Characters die on Lost throughout its run, but Eko’s death feels like the first that has been consciously choreographed. Boone’s death had the benefit of a long buildup and a powerful denouement, while the shock of Ana Lucia and Libby’s deaths marked the show stepping up the body count and signaling darker turn of events for the castaways. However, as much as those deaths might have been procedural in their own right, Eko’s death feels like a procedure, unable to shake the sense that this is all happening for reasons that exist outside of the world of the show. This may not have been as apparent when I watched it for the first time, but it’s an example of an episode that has been changed dramatically by rewatch, and which feels like the anti-climax is was inevitably going to be.
Stray observations:
- Whereas we know that Eko has only ever seen the black smoke, Locke reveals here that what he saw in the jungle under similar circumstances was a white light, taking us back to Locke’s love of Backgammon.
- The slow pan across to Eyepatch Other is one of those moments that feels entirely designed to feed the show’s fanbase, and I don’t mind one bit, because it’s just so badass.
- Real talk for a moment: Wouldn’t Ben have been in considerable pain from the tumor during his time in the hatch? I realize that they probably hadn’t thought that far ahead (Michael Emerson wasn’t always planned to be a regular), and that’s fine frankly, but that’s one slight plot hole that results from their decision-making.

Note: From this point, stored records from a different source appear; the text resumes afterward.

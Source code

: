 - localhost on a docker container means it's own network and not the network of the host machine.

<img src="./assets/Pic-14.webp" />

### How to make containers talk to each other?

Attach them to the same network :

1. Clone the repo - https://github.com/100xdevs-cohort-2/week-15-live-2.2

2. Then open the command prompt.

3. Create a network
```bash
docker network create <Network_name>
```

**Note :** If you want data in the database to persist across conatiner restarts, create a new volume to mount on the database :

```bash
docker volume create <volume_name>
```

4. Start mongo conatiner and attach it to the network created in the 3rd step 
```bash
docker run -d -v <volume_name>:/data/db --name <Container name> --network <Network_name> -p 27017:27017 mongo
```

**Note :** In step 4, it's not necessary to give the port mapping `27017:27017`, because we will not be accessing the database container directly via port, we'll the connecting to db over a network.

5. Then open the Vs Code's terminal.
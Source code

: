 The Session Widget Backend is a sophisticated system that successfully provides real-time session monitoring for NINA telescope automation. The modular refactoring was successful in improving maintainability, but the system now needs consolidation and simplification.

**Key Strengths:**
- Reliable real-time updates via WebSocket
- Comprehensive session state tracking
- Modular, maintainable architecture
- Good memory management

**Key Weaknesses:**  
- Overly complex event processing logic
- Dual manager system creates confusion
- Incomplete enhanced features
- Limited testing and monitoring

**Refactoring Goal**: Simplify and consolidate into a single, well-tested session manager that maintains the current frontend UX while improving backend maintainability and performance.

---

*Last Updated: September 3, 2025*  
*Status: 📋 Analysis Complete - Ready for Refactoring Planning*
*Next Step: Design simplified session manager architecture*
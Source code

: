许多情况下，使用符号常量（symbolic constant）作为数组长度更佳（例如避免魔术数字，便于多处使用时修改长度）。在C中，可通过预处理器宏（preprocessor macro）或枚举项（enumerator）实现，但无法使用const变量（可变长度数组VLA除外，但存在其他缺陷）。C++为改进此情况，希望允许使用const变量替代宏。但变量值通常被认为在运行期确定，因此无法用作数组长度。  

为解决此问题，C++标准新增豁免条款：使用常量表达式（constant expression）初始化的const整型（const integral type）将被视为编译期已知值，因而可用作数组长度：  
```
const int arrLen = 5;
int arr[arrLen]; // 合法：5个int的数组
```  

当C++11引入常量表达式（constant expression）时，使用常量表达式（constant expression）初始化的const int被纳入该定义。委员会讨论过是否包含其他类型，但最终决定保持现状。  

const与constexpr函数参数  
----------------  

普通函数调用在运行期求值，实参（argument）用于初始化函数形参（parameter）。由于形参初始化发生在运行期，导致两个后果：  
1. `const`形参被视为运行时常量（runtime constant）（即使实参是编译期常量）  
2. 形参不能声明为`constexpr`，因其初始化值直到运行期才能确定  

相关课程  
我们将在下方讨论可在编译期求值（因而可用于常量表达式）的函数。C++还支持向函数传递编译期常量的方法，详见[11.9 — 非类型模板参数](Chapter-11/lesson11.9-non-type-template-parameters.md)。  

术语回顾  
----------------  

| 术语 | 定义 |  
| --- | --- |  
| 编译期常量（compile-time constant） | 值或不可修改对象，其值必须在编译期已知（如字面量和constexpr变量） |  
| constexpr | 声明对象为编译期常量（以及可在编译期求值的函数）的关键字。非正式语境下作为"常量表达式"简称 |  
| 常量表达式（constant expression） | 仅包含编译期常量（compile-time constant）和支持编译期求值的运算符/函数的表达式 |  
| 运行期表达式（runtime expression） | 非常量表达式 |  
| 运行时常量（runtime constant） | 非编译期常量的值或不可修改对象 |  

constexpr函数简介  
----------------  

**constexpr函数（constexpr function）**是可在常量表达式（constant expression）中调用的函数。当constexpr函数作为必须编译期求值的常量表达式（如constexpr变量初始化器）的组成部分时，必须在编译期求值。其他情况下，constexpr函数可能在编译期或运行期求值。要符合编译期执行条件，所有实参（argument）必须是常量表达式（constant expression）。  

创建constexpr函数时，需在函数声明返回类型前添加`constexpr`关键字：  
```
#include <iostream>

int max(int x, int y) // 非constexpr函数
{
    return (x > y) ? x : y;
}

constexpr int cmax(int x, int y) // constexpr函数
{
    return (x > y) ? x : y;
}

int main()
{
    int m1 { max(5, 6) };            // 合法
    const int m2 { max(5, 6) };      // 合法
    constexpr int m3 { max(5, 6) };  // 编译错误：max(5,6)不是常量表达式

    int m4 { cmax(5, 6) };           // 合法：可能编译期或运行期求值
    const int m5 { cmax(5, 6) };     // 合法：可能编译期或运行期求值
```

- Hey, It’s Nikki and Paulo!: Paulo uses the toilet! Nikki, somewhat strangely, is the only person to think about the possibility of reverse-engineering the other feeds in the Pearl Station! We still know almost nothing about them!
- There’s a few dodgy moments of effects work when the black smoke first appears at the river, but the attack on Eko itself is visceral, and pays off the monster’s earlier appearances.
- Lost Film Club: I wonder if The Others actually have a copy of To Kill A Mockingbird lying around that Juliet taped over, or if she was just hoping no one would inspect the VHS at any point. Notably, the film represents one of my first experiences with media criticism, as I wrote a review of it in my High School English class (as part of a group, who I did not allow to contribute, because they didn’t like the black-and-white).
Spoiler Station (only read if you’ve seen the entire series):
- We’ve talked a bit previously regarding what the plans had been for Eko originally, and there’s been discussion of Desmond and Locke’s respective journeys collapsing into what the plan for Eko may have been. Overall, though, I feel pretty comfortable that there’s no 1:1 relationship, and we might never have a clear accounting of where Eko would have gone. It seems like they would rather us not have access to a counterfactual reading of the series based on this particular turning point, which we sort of know was not something the writers chose of their own volition.
- I alluded to it above, but I really think the biggest issue with Eko’s death in hindsight is how effective Charlie’s death is.
- Maybe it’s just me, but “The Cost Of Living” really does end up feeling like the first episode on this rewatch that feels the most changed by our understanding of the Man in Black and the island as a whole. I still don’t know if I have a clear grasp—if I’m being completely honest with you—on the Man in Black’s specific goals with Eko, or why his specific answers result in this death, but we see the first roots of the Man in Black’s agenda here in retrospect.